Vomiting

 The protective response of vomiting is an example of central regulation of gut motility functions. Vomiting starts with salivation and the sensation of nausea. Reverse peristalsis empties material from the upper part of the small intestine into the stomach. The glottis closes, preventing aspiration of vomitus into the trachea. The breath is held in mid inspiration. The muscles of the abdominal wall contract, and because the chest is held in a fixed position, the contraction increases intra-abdominal pressure. The LES and the esophagus relax, and the gastric contents are ejected. The “vomiting center” in the reticular formation of the medulla consists of various scattered groups of neurons in this region that control the different components of the vomiting act.

Neural pathways leading to the initiation of vomiting in response to various stimuli.

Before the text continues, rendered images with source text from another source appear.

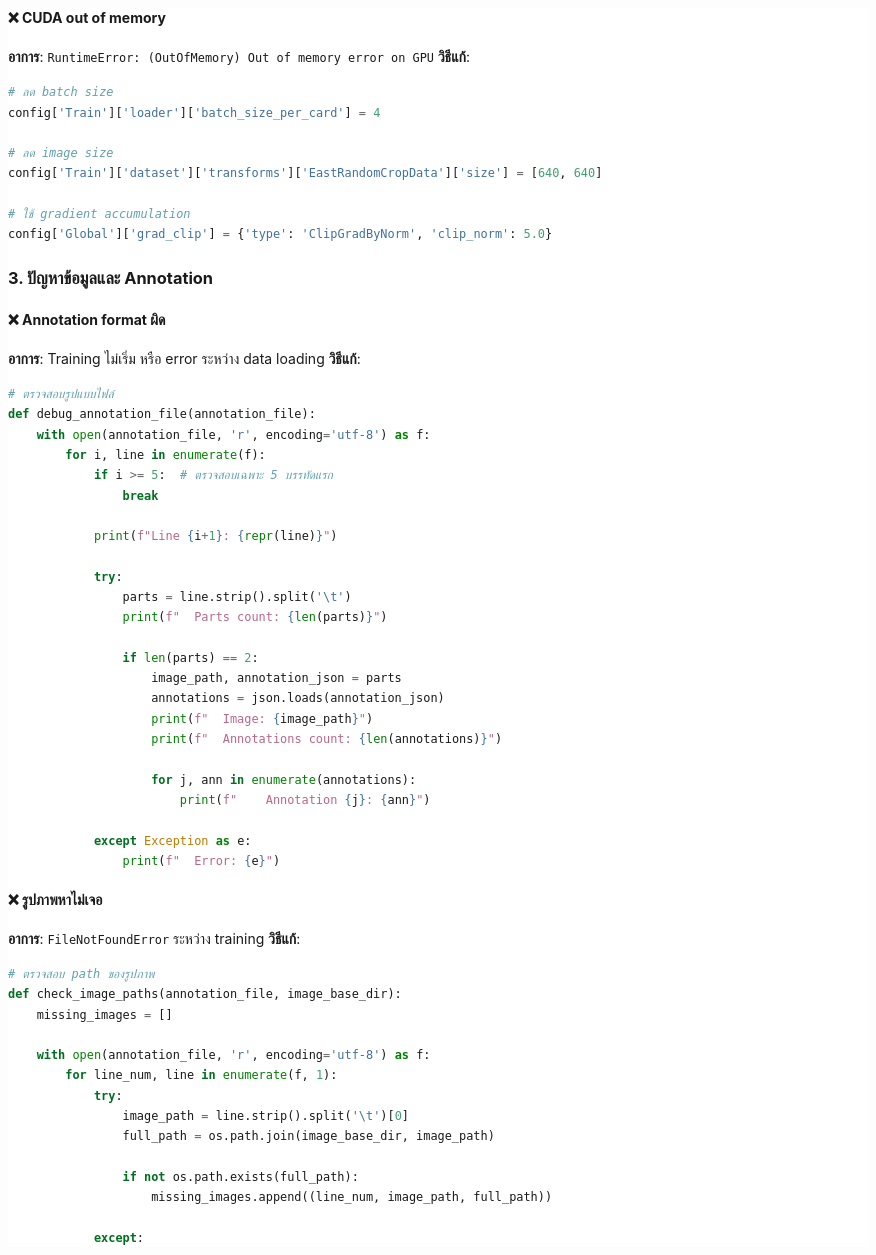 #### ❌ CUDA out of memory
**อาการ**: `RuntimeError: (OutOfMemory) Out of memory error on GPU`
**วิธีแก้**:
```python
# ลด batch size
config['Train']['loader']['batch_size_per_card'] = 4

# ลด image size
config['Train']['dataset']['transforms']['EastRandomCropData']['size'] = [640, 640]

# ใช้ gradient accumulation
config['Global']['grad_clip'] = {'type': 'ClipGradByNorm', 'clip_norm': 5.0}
```

### 3. ปัญหาข้อมูลและ Annotation

#### ❌ Annotation format ผิด
**อาการ**: Training ไม่เริ่ม หรือ error ระหว่าง data loading
**วิธีแก้**:
```python
# ตรวจสอบรูปแบบไฟล์
def debug_annotation_file(annotation_file):
    with open(annotation_file, 'r', encoding='utf-8') as f:
        for i, line in enumerate(f):
            if i >= 5:  # ตรวจสอบเฉพาะ 5 บรรทัดแรก
                break
            
            print(f"Line {i+1}: {repr(line)}")
            
            try:
                parts = line.strip().split('\t')
                print(f"  Parts count: {len(parts)}")
                
                if len(parts) == 2:
                    image_path, annotation_json = parts
                    annotations = json.loads(annotation_json)
                    print(f"  Image: {image_path}")
                    print(f"  Annotations count: {len(annotations)}")
                    
                    for j, ann in enumerate(annotations):
                        print(f"    Annotation {j}: {ann}")
                        
            except Exception as e:
                print(f"  Error: {e}")
```

#### ❌ รูปภาพหาไม่เจอ
**อาการ**: `FileNotFoundError` ระหว่าง training
**วิธีแก้**:
```python
# ตรวจสอบ path ของรูปภาพ
def check_image_paths(annotation_file, image_base_dir):
    missing_images = []
    
    with open(annotation_file, 'r', encoding='utf-8') as f:
        for line_num, line in enumerate(f, 1):
            try:
                image_path = line.strip().split('\t')[0]
                full_path = os.path.join(image_base_dir, image_path)
                
                if not os.path.exists(full_path):
                    missing_images.append((line_num, image_path, full_path))
                    
            except:
```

  Irritation of the mucosa of the upper gastrointestinal tract is one trigger for vomiting. Impulses are relayed from the mucosa to the medulla over visceral afferent pathways in the sympathetic nerves and vagi. Other causes of vomiting can arise centrally. For example, afferents from the vestibular nuclei mediate the nausea and vomiting of motion sickness. Other afferents presumably reach the vomiting control areas from the diencephalon and limbic system, because emetic responses to emotionally charged stimuli also occur.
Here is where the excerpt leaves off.